Gay Netflix Review: Stranger by the Lake

What do you do when you see a man kill someone at a cruising spot?  Why, try to date him, of course.  That’s the central conceit of this French gay thriller.  Our boy Franck, a nice handsome young man, is a regular at the nude beach at a lake in France.  Most of his afternoons are spent there relaxing and chatting up some of the other men at the beach (yes, there’s a ton of nudity), and every once in a while sneaking off into the bushes with someone (including a couple of really graphic scenes that I’m surprised made it onto Netflix).

All is fun in the sun until one day he observes two men from a distance as they splash around a bit in the water, and then, ya know, one murders the other by holding his head underwater.  Franck’s motivations after this are a bit opaque in a French film sort of way, but for a while it works to create tension.  Instead of immediately turning him in to the police, Franck is intrigued with the sexy man with an ’80s pornstache and tries to get close to him.  He knows very well how dangerous the man is but is drawn to him anyway.

Franck avoiding telling the police anything

As a thriller, most of it works pretty well… until near the end.  Because, you see, this is not a simple thriller, but an extremely unsubtle morality play about the dangers of bareback sex.  It is made clear that our protagonist has unprotected sex and we are to draw a line from this behavior to his other potentially self-destructive behavior.  And at some point the Moral of the Story takes over and leaves the thriller behind.  Though the tension of a thriller remains, the story abandons the logic and character motivation of a thriller and wanders deeper into allegory.  The end does not make sense unless we have this moral in mind.

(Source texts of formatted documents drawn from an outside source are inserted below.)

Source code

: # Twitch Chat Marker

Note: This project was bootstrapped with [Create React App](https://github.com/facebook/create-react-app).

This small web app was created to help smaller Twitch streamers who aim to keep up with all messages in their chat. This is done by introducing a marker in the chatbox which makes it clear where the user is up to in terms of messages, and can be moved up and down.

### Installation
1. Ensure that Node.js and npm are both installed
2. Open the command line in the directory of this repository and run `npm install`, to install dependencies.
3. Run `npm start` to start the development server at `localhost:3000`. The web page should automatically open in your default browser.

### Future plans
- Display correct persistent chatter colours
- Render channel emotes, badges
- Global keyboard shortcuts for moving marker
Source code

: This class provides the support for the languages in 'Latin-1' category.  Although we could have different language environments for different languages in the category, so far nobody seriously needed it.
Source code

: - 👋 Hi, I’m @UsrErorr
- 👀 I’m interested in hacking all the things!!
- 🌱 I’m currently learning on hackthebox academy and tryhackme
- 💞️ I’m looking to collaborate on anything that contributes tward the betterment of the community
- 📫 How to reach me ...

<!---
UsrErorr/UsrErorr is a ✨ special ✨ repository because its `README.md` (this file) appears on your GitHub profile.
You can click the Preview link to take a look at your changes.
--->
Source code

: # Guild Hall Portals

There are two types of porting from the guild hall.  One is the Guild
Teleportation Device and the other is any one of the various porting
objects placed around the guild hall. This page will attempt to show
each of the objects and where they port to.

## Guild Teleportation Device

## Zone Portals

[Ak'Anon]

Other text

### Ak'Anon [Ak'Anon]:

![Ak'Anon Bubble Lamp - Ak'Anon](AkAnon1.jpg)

And here’s where I get annoyed.  The implication is: unprotected sex equals HIV and HIV equals death, so if you have risky sex it’s the same as dating a serial killer.  Not exactly a nuanced position to take and potentially harmful if it adds to the problem of HIV stigmatization.  To be fair, I’m not sure if I’m oversimplifying its message or if its message is oversimple, but either way I felt lectured.

The film-making itself is good, though, and there are moments of real suspense.  I just wish it didn’t drown me in its dubious message.